You have to take what you can get in some circumstances. Take Norwich United – a Ridgeons League Premier Division club formed in 1987 – who have always been totally eclipsed by their more illustrious City rivals.

If they regarded Norwich City as their true derby rivals they'd be looking at the odd pre-season friendly and nothing much else as an occasion to engage in hostilities.

Until now.

Some time early next month, Carrow Road will host the first competitive match between Norwich United and Norwich City.

Paul Chick is manager of Norwich United, a man who knows as much as most about the local football scene. For him, the footballing distance between the clubs doesn't matter. But the prestige of taking on City, of playing at Carrow Road, does.

'I suppose you could see it as a derby match – but I see it as good for Norfolk,' he said.

'It's good for the Norfolk Senior Cup that Norwich City have come into the competition. I think that this year, with King's Lynn and Norwich City coming in it increases its value and the interest. I don't agree with some people who have said to me that it is unfair because they are a full-time professional side and used to playing at Carrow Road.

'The majority of players around here would be only too pleased to play at Carrow Road because players from the Ridgeons League and the Anglian Combination don't usually get the opportunity to play at Carrow Road in their careers.

'From a Norwich United perspective we are really looking forward to going there. You only have to see the joy when North Walsham scored against us in the last round on Saturday – and with all due respect I don't think too many of their players have played at Carrow Road. They would have loved it.

'The players in our club are looking forward to pitting their wits and their skills against professional footballers. I assume Norwich City will start as favourites to win the Norfolk Senior Cup but if they don't it will be a very prestigious trophy to win.'

So if it's business as usual for City v United in the heart of Norfolk, what game really does get the juices flowing?
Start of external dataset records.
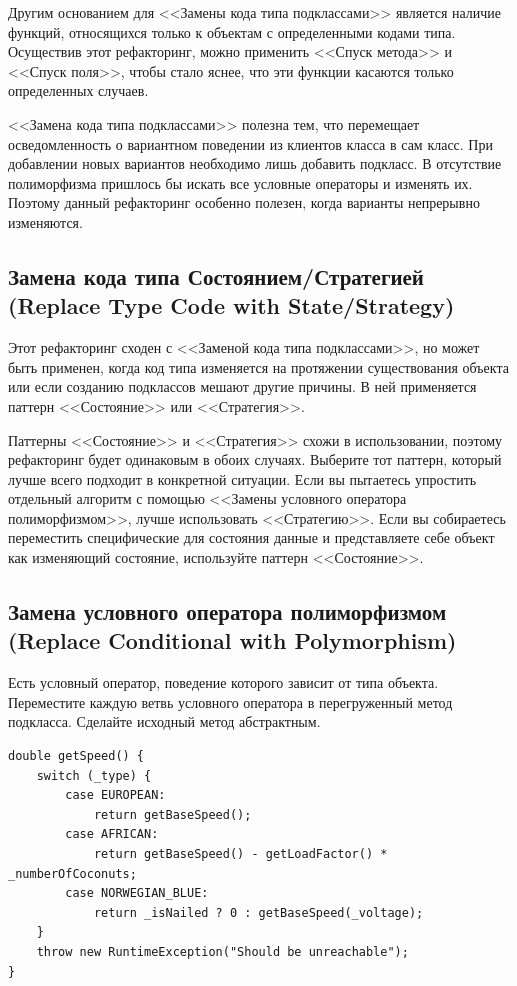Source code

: \documentclass{../../text-style}
\begin{document}
Другим основанием для <<Замены кода типа подклассами>> является наличие функций, относящихся только к объектам с определенными кодами типа. Осуществив этот рефакторинг, можно применить <<Спуск метода>> и <<Спуск поля>>, чтобы стало яснее, что эти функции касаются только определенных случаев.

<<Замена кода типа подклассами>> полезна тем, что перемещает осведомленность о вариантном поведении из клиентов класса в сам класс. При добавлении новых вариантов необходимо лишь добавить подкласс. В отсутствие полиморфизма пришлось бы искать все условные операторы и изменять их. Поэтому данный рефакторинг особенно полезен, когда варианты непрерывно изменяются.

\subsection{Замена кода типа Состоянием/Стратегией (Replace Type Code with State/Strategy)}

Этот рефакторинг сходен с <<Заменой кода типа подклассами>>, но может быть применен, когда код типа изменяется на протяжении существования объекта или если созданию подклассов мешают другие причины. В ней применяется паттерн <<Состояние>> или <<Стратегия>>.

Паттерны <<Состояние>> и <<Стратегия>> схожи в использовании, поэтому рефакторинг будет одинаковым в обоих случаях. Выберите тот паттерн, который лучше всего подходит в конкретной ситуации. Если вы пытаетесь упростить отдельный алгоритм с помощью <<Замены условного оператора полиморфизмом>>, лучше использовать <<Стратегию>>. Если вы собираетесь переместить специфические для состояния данные и представляете себе объект как изменяющий состояние, используйте паттерн <<Состояние>>.

\subsection{Замена условного оператора полиморфизмом (Replace Conditional with Polymorphism)}

Есть условный оператор, поведение которого зависит от типа объекта. Переместите каждую ветвь условного оператора в перегруженный метод подкласса. Сделайте исходный метод абстрактным.

\begin{verbatim}
double getSpeed() {
    switch (_type) {
        case EUROPEAN:
            return getBaseSpeed();
        case AFRICAN:
            return getBaseSpeed() - getLoadFactor() * _numberOfCoconuts;
        case NORWEGIAN_BLUE:
            return _isNailed ? 0 : getBaseSpeed(_voltage);
    }
    throw new RuntimeException("Should be unreachable");
}
\end{verbatim}
\end{document}
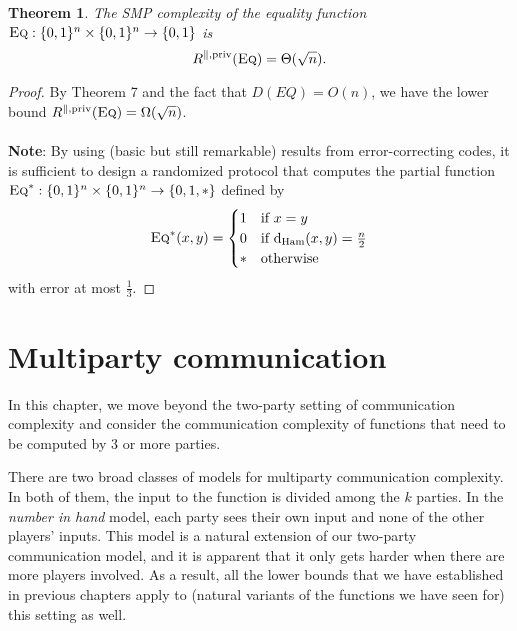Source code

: \documentclass[11pt,oneside]{book}
\theoremstyle{plain}
\newtheorem{theorem}{Theorem}
\theoremstyle{definition}
\theoremstyle{plain}
\newcommand{\dHam}{\mathrm{d}_{\mathrm{Ham}}}
\newcommand{\Eq}{\textsc{Eq}}
\begin{document}
\begin{theorem}
	The SMP complexity of the equality function $\Eq : \{0,1\}^n \times \{0,1\}^n \to \{0,1\}$ is
	\[
	R^{\parallel,\mathrm{priv}}(\Eq) = \Theta(\sqrt{n}).
	\]
\end{theorem}

\begin{proof}
By Theorem 7 and the fact that $D(EQ) = O(n)$, we have the lower bound $R^{\parallel,\mathrm{priv}}(\Eq) = \Omega(\sqrt{n})$.\\
	 \\
\textbf{Note}: By using (basic but still remarkable) results from error-correcting codes, it is sufficient to design a randomized protocol that computes the partial function $\Eq^* : \{0,1\}^n \times \{0,1\}^n \to \{0,1,*\}$ defined by
\[
\Eq^*(x,y) = \begin{cases}
1 & \mbox{if } x = y \\
0 & \mbox{if } \dHam(x,y) = \frac n2 \\
* & \mbox{otherwise}
\end{cases}
\]
with error at most $\frac13$.

\end{proof}
	


\chapter[CH07]{Multiparty communication}

	
	In this chapter, we move beyond the two-party setting of communication complexity and consider the communication complexity of functions that need to be computed by 3 or more parties.
	
	There are two broad classes of models for multiparty communication complexity. In both of them, the input to the function is divided among the $k$ parties. In the \emph{number in hand} model, each party sees their own input and none of the other players' inputs. This model is a natural extension of our two-party communication model, and it is apparent that it only gets harder when there are more players involved. As a result, all the lower bounds that we have established in previous chapters apply to (natural variants of the functions we have seen for) this setting as well.
	
\end{document}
'Our derby game is Wroxham,' said Chick. 'We're a stone's throw away from them. It's like Yarmouth against Gorleston for us. If Blofield were in the same league then that would be our derby.'

Will it change for just one night only at Carrow Road next month?

'I suppose you could look at it like that, realistically – we're just looking forward to going there.'

It's not easy selling to Chick the idea that Norwich City v Norwich United is a derby.
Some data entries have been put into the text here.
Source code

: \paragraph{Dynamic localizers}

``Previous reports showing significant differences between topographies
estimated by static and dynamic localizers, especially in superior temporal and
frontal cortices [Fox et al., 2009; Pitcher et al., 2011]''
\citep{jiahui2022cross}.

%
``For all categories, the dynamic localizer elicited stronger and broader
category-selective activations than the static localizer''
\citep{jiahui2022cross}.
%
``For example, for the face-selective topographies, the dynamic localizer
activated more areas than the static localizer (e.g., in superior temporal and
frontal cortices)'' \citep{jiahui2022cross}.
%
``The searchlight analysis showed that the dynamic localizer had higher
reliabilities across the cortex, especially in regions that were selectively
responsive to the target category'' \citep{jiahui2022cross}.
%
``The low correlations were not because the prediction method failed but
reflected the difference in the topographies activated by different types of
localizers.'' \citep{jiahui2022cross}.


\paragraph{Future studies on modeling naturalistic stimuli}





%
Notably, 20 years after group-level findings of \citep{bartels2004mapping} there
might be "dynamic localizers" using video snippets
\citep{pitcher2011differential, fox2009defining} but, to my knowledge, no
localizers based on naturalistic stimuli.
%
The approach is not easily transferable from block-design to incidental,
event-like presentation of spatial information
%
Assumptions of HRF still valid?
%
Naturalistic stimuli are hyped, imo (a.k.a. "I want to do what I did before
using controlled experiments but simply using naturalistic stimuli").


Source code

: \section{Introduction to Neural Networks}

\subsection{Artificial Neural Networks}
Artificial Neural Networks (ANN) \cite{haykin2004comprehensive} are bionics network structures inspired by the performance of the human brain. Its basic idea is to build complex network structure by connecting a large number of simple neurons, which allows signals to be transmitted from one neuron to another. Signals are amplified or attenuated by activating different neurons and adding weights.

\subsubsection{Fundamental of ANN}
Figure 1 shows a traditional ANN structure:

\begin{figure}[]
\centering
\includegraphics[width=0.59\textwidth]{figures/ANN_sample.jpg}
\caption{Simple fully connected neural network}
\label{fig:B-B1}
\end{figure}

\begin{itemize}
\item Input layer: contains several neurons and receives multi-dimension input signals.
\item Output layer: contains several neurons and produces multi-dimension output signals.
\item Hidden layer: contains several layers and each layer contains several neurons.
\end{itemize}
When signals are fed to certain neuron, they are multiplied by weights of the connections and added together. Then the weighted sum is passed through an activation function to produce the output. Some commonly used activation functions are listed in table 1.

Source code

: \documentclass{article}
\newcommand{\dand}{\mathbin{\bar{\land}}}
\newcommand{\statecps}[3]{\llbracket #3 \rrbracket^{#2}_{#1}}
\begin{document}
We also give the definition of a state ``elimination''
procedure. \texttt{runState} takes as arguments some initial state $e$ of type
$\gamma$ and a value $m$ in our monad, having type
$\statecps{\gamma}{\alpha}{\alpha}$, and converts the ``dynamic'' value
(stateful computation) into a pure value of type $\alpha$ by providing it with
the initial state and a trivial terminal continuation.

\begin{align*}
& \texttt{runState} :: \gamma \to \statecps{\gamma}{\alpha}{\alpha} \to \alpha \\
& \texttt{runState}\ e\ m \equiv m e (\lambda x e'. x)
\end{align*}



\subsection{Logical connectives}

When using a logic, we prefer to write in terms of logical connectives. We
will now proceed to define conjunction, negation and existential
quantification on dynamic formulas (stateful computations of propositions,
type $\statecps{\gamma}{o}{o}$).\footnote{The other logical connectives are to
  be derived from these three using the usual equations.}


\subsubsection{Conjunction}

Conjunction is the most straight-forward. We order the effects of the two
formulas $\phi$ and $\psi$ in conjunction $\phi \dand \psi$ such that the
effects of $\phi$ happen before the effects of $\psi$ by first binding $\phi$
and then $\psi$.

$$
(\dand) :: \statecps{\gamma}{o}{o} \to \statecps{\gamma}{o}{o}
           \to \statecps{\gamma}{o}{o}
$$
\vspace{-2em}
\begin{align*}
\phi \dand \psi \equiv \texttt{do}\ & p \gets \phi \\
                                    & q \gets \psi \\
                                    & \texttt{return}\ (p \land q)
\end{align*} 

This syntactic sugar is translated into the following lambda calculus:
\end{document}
But Norwich isn't the only place where the gap between the 'big' team and a lesser one is so vast that the word is rarely used. For Wigan Robin Park, who play in the Vodkat League, their derby isn't against Robert Martinez's Premier League side but against Ashton Town, with games, according to their website, 'feisty and competitive but always played in the right spirit'.

In the same league, Bootle and Formby are regarded as bitter rivals – but as Tony Onslow's book 'The Forgotten Rivals' illustrates, the original 'Merseyside derby' was Bootle v Everton.

Many Premier League and Football League clubs have non-League rivals that bear a similar name, but little else. Ditto Norwich United and Norwich City.

United's average home attendance in the league this season is 84. Their players don't make any sort of living from wearing the yellow and blue of the Planters. For some, it may actually cost them money to play.

City's Carrow Road, on the other hand, recently attracted record-breaking crowds in consecutive home games and the average home gate is just over 25,000.

Fixtures aren't arranged so that City and United don't clash; there's no need. It's not really a derby.